[Raw data]

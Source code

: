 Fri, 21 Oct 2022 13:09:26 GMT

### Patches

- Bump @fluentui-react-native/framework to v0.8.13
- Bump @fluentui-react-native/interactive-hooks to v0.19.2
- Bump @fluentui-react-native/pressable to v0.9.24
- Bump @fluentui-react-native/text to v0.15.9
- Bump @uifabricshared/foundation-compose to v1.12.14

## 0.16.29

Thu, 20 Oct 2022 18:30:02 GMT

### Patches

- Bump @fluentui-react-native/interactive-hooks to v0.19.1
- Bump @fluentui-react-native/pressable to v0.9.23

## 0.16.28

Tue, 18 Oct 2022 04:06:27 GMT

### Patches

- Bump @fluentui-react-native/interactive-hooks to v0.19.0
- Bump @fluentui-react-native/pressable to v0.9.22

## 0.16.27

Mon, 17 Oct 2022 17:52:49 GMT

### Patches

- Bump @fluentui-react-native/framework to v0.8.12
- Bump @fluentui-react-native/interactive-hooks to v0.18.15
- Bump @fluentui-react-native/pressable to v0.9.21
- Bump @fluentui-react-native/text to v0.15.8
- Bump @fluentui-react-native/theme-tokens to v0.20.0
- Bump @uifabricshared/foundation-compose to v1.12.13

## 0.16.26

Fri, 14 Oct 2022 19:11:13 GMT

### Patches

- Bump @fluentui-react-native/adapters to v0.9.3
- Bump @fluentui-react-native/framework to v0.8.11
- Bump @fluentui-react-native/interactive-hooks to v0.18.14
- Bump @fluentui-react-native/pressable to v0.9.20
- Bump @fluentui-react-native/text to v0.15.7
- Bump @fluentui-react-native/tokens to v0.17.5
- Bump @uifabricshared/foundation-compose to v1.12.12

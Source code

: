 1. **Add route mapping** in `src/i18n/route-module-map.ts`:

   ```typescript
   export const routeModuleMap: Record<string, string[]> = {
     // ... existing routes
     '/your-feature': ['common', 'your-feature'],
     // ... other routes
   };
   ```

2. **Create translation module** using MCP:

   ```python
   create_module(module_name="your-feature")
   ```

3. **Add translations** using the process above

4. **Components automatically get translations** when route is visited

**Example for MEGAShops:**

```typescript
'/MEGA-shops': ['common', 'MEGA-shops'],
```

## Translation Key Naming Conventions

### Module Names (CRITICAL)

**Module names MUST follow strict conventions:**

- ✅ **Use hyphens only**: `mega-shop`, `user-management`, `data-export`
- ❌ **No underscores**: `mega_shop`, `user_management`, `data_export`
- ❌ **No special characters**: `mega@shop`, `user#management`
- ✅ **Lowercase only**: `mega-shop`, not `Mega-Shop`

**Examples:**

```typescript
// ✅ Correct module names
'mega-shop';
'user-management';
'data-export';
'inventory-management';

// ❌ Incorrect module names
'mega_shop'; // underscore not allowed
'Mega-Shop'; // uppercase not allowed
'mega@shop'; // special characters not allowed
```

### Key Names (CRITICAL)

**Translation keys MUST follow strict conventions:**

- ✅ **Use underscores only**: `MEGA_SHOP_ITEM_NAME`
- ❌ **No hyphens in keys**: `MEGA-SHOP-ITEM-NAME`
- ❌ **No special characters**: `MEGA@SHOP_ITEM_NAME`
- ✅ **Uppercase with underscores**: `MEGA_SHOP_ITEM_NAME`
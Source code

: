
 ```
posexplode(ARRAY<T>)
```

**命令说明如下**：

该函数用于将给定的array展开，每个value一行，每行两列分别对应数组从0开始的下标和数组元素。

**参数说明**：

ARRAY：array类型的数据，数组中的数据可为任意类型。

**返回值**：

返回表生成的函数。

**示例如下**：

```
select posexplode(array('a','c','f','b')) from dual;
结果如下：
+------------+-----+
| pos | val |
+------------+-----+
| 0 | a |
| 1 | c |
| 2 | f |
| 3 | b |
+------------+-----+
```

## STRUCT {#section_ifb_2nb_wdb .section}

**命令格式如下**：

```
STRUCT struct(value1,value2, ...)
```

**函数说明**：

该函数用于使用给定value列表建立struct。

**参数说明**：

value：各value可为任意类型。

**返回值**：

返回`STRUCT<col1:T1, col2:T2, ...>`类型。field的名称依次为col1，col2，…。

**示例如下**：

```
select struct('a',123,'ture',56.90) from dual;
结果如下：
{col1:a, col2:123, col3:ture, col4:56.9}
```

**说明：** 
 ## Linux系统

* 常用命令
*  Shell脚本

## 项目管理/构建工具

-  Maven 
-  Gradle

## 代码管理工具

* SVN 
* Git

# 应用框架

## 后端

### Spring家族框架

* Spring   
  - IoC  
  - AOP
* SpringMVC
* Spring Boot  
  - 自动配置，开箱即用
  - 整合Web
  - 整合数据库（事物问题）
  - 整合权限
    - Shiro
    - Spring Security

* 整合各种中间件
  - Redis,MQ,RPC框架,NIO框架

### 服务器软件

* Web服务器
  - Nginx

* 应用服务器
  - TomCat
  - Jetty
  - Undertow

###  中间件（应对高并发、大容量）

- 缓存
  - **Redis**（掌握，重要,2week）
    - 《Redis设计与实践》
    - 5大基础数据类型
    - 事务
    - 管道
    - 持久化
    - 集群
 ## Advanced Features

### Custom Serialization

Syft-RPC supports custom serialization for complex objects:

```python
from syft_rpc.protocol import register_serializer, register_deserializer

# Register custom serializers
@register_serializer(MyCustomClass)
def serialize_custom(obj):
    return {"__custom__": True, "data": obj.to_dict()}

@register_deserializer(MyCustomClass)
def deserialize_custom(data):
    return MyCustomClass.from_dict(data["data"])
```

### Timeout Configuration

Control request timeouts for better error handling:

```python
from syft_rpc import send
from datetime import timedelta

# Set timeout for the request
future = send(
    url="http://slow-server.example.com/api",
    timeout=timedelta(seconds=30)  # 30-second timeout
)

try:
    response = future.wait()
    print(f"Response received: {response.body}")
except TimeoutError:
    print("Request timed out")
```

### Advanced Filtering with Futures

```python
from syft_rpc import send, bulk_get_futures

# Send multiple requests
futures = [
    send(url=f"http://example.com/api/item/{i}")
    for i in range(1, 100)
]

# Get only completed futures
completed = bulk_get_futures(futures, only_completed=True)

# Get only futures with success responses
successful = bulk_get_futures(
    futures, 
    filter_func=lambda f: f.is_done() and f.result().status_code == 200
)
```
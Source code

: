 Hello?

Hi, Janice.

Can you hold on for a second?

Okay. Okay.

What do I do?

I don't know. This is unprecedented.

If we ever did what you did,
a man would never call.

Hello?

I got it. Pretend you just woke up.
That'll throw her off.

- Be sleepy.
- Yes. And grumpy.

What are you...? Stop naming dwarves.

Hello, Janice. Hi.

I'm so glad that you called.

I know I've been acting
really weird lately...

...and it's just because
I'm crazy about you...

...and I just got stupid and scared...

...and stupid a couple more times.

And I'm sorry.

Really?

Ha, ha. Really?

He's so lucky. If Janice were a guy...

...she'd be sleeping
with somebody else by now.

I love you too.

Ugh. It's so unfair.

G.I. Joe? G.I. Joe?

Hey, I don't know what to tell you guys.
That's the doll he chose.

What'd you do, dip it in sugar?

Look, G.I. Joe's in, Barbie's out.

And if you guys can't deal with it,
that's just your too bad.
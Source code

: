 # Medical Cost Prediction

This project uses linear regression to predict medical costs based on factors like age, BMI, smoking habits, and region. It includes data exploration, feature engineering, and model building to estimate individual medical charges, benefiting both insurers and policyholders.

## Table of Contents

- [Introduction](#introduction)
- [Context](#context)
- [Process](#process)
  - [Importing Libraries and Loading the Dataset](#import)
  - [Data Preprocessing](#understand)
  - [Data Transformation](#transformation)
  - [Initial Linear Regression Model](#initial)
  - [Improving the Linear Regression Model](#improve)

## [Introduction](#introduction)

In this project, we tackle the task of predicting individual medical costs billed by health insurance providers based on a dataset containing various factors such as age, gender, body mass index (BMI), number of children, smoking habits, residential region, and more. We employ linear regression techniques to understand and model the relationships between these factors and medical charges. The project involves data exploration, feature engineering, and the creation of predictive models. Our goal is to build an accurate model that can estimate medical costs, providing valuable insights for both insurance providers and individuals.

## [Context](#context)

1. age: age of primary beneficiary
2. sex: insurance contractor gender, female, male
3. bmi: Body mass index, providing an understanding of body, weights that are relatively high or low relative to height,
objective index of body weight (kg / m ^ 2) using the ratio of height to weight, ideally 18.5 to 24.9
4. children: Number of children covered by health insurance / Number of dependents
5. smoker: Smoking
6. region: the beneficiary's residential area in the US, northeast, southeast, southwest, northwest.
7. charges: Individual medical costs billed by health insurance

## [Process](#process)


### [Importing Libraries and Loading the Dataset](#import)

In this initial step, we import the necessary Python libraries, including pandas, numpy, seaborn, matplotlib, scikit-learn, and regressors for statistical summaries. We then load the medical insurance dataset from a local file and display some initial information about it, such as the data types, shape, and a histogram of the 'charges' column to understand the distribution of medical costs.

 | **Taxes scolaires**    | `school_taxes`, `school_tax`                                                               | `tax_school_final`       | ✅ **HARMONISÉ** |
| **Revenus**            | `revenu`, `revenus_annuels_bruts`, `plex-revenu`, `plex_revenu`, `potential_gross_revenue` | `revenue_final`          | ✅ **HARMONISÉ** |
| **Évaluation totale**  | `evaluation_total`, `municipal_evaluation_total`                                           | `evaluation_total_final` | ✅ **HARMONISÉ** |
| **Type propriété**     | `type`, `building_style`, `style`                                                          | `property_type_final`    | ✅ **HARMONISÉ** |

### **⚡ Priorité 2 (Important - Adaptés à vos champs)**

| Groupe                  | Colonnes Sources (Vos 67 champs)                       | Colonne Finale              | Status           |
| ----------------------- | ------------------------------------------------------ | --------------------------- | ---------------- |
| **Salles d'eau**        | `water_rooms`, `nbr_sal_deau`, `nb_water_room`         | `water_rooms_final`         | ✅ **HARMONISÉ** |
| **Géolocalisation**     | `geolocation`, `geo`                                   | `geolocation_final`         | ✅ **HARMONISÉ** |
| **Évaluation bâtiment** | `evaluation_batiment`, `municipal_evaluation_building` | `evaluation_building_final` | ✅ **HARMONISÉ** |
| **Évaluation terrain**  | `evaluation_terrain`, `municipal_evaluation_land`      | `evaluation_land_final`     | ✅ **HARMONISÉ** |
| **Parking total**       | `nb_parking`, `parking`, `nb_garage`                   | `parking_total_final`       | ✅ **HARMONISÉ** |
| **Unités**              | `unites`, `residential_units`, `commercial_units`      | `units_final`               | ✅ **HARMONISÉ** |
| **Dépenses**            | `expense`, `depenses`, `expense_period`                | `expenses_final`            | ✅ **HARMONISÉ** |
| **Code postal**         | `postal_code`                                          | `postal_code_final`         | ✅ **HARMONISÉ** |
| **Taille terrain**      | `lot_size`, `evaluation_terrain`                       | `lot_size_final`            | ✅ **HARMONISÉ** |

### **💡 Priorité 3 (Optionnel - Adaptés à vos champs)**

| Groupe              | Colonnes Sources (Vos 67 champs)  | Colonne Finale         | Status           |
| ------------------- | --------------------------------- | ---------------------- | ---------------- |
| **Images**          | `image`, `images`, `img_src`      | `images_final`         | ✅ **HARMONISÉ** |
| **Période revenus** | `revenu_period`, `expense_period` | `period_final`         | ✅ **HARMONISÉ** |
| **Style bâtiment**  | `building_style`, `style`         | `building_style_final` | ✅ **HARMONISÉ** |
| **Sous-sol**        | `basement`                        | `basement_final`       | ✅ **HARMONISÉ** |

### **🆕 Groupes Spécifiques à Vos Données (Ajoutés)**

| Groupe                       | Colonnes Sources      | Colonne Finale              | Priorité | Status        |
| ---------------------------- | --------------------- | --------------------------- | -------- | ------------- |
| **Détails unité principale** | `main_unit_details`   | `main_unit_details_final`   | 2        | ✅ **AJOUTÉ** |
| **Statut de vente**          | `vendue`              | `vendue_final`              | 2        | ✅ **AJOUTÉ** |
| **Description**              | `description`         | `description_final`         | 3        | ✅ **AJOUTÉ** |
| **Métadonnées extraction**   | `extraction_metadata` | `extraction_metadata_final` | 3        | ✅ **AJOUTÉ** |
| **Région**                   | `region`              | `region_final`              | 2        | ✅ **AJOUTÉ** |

[/Raw data]

About this task: Copy out, from the records above, every line that holds the string "print".

Response for this exercise:
    print(f"Response received: {response.body}")
    print("Request timed out")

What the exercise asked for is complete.